=== Exercise goal ===
Your response should reproduce every line of the entries that contains the word "questionnaire".

Stored data
◇ ◇ ◇

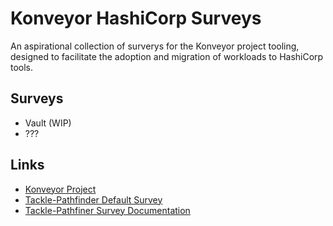 # Konveyor HashiCorp Surveys

An aspirational collection of surverys for the Konveyor project tooling, designed to facilitate the adoption and migration of workloads to HashiCorp tools.

## Surveys

* Vault (WIP)
* ???

## Links

* [Konveyor Project](https://www.konveyor.io/)
* [Tackle-Pathfinder Default Survey](https://github.com/konveyor/tackle2-seed/blob/8e9aceed9b236e43ed2853aaccf559f135bd9739/resources/questionnaire.yaml)
* [Tackle-Pathfiner Survey Documentation](https://github.com/konveyor/tackle2-hub/blob/ae3cb7d1bdafd368e5caf6eb55758da5ab7407c3/docs/questionnaire-yaml.md)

◇ ◇ ◇

=== Result of the task ===
* [Tackle-Pathfinder Default Survey](https://github.com/konveyor/tackle2-seed/blob/8e9aceed9b236e43ed2853aaccf559f135bd9739/resources/questionnaire.yaml)
* [Tackle-Pathfiner Survey Documentation](https://github.com/konveyor/tackle2-hub/blob/ae3cb7d1bdafd368e5caf6eb55758da5ab7407c3/docs/questionnaire-yaml.md)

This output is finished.